The views expressed here are those of the author, a Senior Research Scholar at Columbia University
By Gautam Jain
Jan 30 - International climate finance has had a challenging start to 2025. One of President Donald Trump's first acts upon returning to the White House was to sign an executive order withdrawing the United States from the Paris Agreement.
This executive action also immediately revoked and rescinded the U.S. International Climate Finance Plan, through which the U.S. contributed $11 billion in 2024.
So what can be done to limit the damage before this year's U.N. Climate Change Conference (COP30) in Belém, Brazil?
The answer is more than pessimists might expect.
COP29 IN CONTEXT
It is useful to first consider what was achieved at last year's COP29, which took place right after the U.S. election.
Tense two-week negotiations ended with an eleventh-hour agreement on a climate finance target, somewhat esoterically dubbed the ‘New Collective Quantified Goal’. It was immediately met by dissenting voices from many developing nations.
On the face of it, the agreement seems underwhelming. Developed countries pledged to contribute at least $300 billion annually by 2035 to support climate mitigation and adaptation efforts in emerging and developing economies (EMDEs).
That is well below the $1 trillion in external funding that the Independent High-Level Expert Group (IHLEG) on climate finance estimates EMDEs, excluding China, will need annually for climate action by 2030. The IHLEG, established by the COP26 and COP27 presidencies, estimates that this total will rise to roughly $1.3 trillion by 2035.
However, the outcome should be viewed in context, as the negotiating parties were acting in the shadow of the recently concluded U.S. presidential election.
President Trump had already displayed antipathy toward both foreign aid and efforts to address climate change, concerns that he validated through executive actions issued immediately after he assumed office.
Other developed countries, therefore, likely suspected that the new U.S. administration would opt out of its obligations – as it did – and thus converged on the pledged amount to avoid bearing an undue burden.
Developing countries, despite their post-decision protests, likely did not stop the gavel because they understood the complex post-election landscape and did not want to go home without a deal.
In other words, the underwhelming outcome likely reflects short-term concerns more than the long-term trajectory of climate finance.
ACHIEVING THE TARGET
While the new $300 billion target is a smaller increase than suggested by IHLEG, it should be achievable.
The annual collective climate financing of Multilateral Development Banks (MDBs), such as the World Bank, should reach $120 billion by 2030 in addition to the $65 billion they hope to raise from the private sector, according to a statement from MDBs ahead of COP29.
To reach $300 billion by 2035, the bilateral funding would need to double from the OECD’s 2022 estimate, which is a reasonable expectation, especially if the U.S. is back at the table by then.
In the meantime, President Trump may create hurdles.
The U.S. is the largest or the second-largest shareholder of many MDBs.
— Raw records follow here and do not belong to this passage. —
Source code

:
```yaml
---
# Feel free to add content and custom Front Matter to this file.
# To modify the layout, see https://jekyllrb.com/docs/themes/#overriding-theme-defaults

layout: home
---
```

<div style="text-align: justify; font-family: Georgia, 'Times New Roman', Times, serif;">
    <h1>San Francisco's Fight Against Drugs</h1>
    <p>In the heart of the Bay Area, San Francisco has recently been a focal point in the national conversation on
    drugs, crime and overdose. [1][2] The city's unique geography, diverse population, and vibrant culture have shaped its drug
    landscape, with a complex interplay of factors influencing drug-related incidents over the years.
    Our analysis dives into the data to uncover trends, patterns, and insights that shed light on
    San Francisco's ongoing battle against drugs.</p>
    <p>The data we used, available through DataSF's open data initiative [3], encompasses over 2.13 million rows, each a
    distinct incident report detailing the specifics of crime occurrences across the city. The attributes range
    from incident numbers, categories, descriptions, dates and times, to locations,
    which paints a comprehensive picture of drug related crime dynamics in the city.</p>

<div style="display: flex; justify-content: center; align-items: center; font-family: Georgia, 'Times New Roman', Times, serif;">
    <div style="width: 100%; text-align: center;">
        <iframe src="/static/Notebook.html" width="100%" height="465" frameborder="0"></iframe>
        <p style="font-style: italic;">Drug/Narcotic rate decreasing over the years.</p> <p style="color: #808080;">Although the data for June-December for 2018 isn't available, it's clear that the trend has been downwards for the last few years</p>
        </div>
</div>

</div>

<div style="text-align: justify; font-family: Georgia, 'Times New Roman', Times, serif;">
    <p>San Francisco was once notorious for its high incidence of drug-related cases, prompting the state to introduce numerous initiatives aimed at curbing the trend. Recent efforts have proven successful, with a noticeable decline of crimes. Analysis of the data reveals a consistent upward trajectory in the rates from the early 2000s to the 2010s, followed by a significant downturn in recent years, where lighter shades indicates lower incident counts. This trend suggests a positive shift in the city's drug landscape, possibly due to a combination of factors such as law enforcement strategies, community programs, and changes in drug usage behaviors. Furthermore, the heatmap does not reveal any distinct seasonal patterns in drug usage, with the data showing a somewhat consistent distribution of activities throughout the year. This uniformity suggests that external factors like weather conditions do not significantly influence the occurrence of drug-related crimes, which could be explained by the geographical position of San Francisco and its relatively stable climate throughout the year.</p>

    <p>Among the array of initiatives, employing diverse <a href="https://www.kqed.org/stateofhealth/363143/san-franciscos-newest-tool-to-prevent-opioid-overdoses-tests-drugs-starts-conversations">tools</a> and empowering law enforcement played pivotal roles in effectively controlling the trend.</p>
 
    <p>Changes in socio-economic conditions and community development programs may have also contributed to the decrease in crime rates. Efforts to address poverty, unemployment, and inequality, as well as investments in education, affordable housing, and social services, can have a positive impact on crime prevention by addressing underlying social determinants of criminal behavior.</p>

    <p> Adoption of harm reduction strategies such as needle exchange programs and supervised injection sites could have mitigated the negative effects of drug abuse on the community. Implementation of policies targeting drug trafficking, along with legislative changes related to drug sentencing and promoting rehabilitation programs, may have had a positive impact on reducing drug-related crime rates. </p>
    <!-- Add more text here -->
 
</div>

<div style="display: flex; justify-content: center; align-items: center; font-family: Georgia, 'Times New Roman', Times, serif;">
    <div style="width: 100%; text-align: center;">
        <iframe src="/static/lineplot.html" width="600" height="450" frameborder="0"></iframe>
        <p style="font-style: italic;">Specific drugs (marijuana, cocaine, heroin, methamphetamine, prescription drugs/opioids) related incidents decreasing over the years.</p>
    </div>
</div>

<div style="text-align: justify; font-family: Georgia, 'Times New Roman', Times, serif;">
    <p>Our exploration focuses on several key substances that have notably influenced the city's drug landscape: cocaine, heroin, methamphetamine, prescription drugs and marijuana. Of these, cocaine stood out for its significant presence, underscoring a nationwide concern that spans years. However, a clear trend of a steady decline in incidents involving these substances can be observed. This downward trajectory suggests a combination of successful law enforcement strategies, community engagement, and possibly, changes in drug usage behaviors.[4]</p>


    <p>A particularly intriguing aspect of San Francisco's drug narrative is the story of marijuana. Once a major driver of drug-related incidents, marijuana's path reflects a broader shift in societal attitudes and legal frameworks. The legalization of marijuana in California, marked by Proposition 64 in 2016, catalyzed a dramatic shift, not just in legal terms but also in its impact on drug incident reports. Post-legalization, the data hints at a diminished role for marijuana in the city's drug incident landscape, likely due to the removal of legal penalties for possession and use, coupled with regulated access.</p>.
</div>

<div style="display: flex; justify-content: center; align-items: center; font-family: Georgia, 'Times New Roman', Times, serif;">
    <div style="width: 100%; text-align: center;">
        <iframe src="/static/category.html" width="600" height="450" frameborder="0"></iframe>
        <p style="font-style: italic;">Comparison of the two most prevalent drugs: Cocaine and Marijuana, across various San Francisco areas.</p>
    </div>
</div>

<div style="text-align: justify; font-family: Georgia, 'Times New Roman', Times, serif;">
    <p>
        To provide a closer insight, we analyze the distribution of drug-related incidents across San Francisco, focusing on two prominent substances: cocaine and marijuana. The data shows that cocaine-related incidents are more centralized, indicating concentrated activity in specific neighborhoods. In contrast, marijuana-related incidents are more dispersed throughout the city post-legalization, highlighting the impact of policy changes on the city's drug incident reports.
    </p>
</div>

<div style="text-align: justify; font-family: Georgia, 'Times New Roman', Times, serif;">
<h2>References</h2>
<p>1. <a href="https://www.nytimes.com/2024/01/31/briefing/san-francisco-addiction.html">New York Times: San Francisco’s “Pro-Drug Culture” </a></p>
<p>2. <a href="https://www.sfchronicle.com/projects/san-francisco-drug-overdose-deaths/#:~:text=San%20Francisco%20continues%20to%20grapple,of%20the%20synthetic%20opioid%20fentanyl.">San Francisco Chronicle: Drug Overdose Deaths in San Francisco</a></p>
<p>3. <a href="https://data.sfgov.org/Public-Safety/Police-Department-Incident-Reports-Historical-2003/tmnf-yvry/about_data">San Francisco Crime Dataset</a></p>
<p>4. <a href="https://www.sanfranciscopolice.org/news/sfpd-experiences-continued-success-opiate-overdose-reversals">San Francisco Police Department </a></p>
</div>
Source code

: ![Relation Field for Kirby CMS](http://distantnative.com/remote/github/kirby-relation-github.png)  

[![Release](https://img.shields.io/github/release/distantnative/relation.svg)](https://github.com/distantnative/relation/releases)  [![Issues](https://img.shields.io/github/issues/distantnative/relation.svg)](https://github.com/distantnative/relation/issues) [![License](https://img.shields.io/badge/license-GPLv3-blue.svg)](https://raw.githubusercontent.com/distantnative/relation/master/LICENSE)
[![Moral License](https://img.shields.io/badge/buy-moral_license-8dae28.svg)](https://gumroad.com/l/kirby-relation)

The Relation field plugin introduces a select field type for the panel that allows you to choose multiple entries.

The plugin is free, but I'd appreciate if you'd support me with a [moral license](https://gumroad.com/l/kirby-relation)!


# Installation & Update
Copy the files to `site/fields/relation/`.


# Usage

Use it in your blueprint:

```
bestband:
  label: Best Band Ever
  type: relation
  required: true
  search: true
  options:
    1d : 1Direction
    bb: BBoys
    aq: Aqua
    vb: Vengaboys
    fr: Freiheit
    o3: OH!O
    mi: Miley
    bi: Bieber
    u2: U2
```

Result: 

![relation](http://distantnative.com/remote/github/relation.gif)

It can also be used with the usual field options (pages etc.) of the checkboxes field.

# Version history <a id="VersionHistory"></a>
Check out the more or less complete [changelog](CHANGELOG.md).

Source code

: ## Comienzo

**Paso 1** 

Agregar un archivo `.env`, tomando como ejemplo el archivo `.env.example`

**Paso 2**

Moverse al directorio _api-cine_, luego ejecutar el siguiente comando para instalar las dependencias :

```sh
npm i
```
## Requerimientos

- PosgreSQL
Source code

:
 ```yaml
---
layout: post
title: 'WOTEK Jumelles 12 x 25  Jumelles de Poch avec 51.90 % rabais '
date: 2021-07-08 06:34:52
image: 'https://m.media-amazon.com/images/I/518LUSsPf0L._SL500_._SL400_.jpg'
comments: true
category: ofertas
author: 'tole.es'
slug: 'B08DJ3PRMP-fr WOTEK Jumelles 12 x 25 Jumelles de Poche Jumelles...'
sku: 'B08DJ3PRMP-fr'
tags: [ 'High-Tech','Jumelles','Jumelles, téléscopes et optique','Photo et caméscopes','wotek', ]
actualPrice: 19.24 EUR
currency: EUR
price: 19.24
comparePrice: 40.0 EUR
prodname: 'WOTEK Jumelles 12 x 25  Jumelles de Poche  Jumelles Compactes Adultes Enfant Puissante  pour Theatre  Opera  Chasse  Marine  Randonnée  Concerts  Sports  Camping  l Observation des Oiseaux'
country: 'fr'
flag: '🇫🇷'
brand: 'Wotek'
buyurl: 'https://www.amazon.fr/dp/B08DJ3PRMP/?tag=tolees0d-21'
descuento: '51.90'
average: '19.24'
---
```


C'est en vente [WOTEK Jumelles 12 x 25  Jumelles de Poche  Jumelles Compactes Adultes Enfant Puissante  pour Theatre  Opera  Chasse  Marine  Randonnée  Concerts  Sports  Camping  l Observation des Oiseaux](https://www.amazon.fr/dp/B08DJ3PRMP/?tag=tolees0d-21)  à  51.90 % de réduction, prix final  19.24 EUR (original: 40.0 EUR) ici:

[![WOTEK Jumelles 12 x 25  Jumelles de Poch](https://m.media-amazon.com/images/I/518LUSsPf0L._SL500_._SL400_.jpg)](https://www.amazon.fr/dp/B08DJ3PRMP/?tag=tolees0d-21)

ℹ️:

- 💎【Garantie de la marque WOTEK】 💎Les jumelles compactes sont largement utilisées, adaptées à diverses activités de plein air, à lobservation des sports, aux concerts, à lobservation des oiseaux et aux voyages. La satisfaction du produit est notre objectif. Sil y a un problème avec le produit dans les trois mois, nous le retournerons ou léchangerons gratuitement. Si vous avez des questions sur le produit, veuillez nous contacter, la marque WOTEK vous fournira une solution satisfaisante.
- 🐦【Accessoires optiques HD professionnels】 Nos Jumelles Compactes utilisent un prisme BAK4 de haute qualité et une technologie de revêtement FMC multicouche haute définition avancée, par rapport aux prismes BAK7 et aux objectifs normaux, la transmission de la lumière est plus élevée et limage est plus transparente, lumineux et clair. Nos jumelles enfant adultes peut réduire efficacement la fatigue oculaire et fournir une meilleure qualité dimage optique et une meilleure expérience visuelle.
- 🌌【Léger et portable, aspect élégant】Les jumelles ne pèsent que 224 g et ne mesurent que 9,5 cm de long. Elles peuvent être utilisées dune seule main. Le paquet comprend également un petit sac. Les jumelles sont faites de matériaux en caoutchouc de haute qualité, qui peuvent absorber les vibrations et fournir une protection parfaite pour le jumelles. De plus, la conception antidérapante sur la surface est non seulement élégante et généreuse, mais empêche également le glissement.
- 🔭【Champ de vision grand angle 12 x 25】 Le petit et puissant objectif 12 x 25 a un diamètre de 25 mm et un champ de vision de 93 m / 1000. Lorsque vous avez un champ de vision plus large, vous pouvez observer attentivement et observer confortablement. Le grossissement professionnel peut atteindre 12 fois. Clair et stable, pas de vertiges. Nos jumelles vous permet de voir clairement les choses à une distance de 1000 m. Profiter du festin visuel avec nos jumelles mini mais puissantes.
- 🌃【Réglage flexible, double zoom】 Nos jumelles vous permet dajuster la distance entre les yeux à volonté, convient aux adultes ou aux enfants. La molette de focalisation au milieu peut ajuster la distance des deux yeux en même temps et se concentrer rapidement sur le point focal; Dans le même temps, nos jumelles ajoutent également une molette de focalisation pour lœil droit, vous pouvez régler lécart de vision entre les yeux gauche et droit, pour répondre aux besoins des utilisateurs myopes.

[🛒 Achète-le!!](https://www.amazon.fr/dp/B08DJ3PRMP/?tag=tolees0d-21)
The U.S. administration will likely not exit these institutions, as congressional action would be needed to do so, but it could push back against allocating funds toward climate-related goals.
However, it might not get very far. These are slow-moving bureaucratic institutions where making a U-turn in priorities is like maneuvering a tanker.
ROAD TO BELEM
Regardless of what the U.S. president does, the climate finance community would be wise to focus on shoring up private financing in the coming year. Around half of the $1 trillion funding need cited by IHLEG should come from private sources.
Yet private climate finance currently amounts to only $30 billion.
The priorities going into November's COP30 thus need to be identifying specific sources of private capital to meet this goal and addressing the bottlenecks private firms face when seeking to invest in EMDEs. Negotiating parties also need to agree on the proportion of funds that are in the form of grants and concessional loans, as opposed to commercial loans, and the share specifically dedicated to climate adaptation, which is much harder to finance than mitigation.
Finally, greater transparency is needed to track climate finance pledges. For example, even though the previous $100 billion target was met in 2022, this was not known for more than sixteen months afterward.
Aggregating climate finance data is challenging, as each nation comes up with its own methodology for monitoring, measuring, and reporting, but it needs to be done.
Ultimately, these are all achievable goals. By tackling them, the rest of the world can show its ability to address climate change even without the United States.
(The views expressed here are those of Dr. Gautam Jain, a Senior Research Scholar at the Center on Global Energy Policy (CGEP) of Columbia University’s School of International and Public Affairs (SIPA).)